Search code examples
apache-kafkaapache-kafka-connectksqldb

SQL connector to KSQLDB , how to do it in docker.yml?


I found myself struggling to get documentation updated on how to put SQL server DB to KSQLDB ? I would like to know what would be the easiest way to get the connection toward Azure SQL Server and KSQLDB. I would like to streams CDC tables and send it to an eventhub.

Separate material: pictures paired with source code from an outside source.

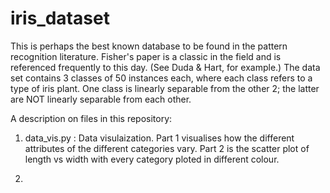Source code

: # iris_dataset
This is perhaps the best known database to be found in the pattern recognition literature. Fisher's paper is a classic in the field and is referenced frequently to this day. (See Duda &amp; Hart, for example.) The data set contains 3 classes of 50 instances each, where each class refers to a type of iris plant. One class is linearly separable from the other 2; the latter are NOT linearly separable from each other. 

A description on files in this repository:
1. data_vis.py : Data visulaization. Part 1 visualises how the different attributes of the different categories vary. Part 2 is the scatter plot of length vs width with every category ploted in different colour.

2.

please find below my testing Dockerfile compose.yml:

version: '3.9' # Updated version to ensure compatibility
services:
  zookeeper:

    image: confluentinc/cp-zookeeper:7.4.0

    hostname: zookeeper

    container_name: zookeeper

    ports:

      - "2181:2181"

    environment:

      ZOOKEEPER_CLIENT_PORT: 2181

      ZOOKEEPER_TICK_TIME: 2000

  kafka:

    image: confluentinc/cp-kafka:7.4.0

    hostname: kafka

    container_name: kafka

    depends_on:

      - zookeeper

    ports:

      - "29092:29092"

    environment:

      KAFKA_BROKER_ID: 1

      KAFKA_ZOOKEEPER_CONNECT: 'zookeeper:2181'

      KAFKA_LISTENER_SECURITY_PROTOCOL_MAP: PLAINTEXT:PLAINTEXT,PLAINTEXT_HOST:PLAINTEXT

      KAFKA_ADVERTISED_LISTENERS: PLAINTEXT://kafka:9092,PLAINTEXT_HOST://localhost:29092

      KAFKA_OFFSETS_TOPIC_REPLICATION_FACTOR: 1

      KAFKA_GROUP_INITIAL_REBALANCE_DELAY_MS: 0

      KAFKA_TRANSACTION_STATE_LOG_MIN_ISR: 1

      KAFKA_TRANSACTION_STATE_LOG_REPLICATION_FACTOR: 1

  ksql-server:
    image: confluentinc/ksqldb-server:0.29.0
    hostname: ksqldb-server
    container_name: ksqldb-server
    ports:
      - "8088:8088"
    environment:
      KSQL_LISTENERS: http://0.0.0.0:8088
      KSQL_BOOTSTRAP_SERVERS: kafka:9092
      KSQL_CONNECT_BOOTSTRAP_SERVERS: kafka:9092
      KSQL_CONNECT_PLUGIN_PATH: "/usr/share/kafka/plugins"
      
      KSQL_CONNECT_URL: "jdbc:sqlserver://xxxxx.database.windows.net:4093;database=xxxxx;encrypt=true;trustServerCertificate=false;hostNameInCertificate=*.database.windows.net;ApplicationIntent=readonly" 
      KSQL_CONNECT_USER: "xxxx"
      KSQL_CONNECT_PASSWORD: "xxxxxx"
      KSQL_KSQL_INTERNAL_TOPIC_REPLICATION_FACTOR: 2

    volumes:
      - "C:/Program\ Files/sqljdbc_12.6.3.0_enu/sqljdbc_12.6/enu/jars:/usr/share/kafka/plugins/mssql"
    depends_on:
      - kafka  # KSQL server depends on the Kafka broker
      - zookeeper # KSQL server also depends on Zookeeper
      - maven  # Add a Maven service dependency

  maven:
    image: maven:3.9.8-eclipse-temurin
    entrypoint: ["sh", "-c", "mvn dependency:copy -DremoteRepositories=https://repo1.maven.org/ -DgroupId=com.microsoft.sqlserver -DartifactId=mssql-jdbc -Dversion=12.6.3.0 -Ddest=/tmp/mssql-jdbc/"]
    volumes:
      - "C:/Program\ Files/sqljdbc_12.6.3.0_enu/sqljdbc_12.6/enu/jars:/usr/share/kafka/plugins/mssql"
  ksqldb-cli:

    image: confluentinc/ksqldb-cli:0.29.0

    container_name: ksqldb-cli

    depends_on:

      - kafka

      - ksql-server


    entrypoint: /bin/sh

    tty: true

Could you please how to get the KSQLDB to connect to Azure SQL Server ? Could you describe how to do it step by step ? How then I use brokers to send to Azure Eventhub ?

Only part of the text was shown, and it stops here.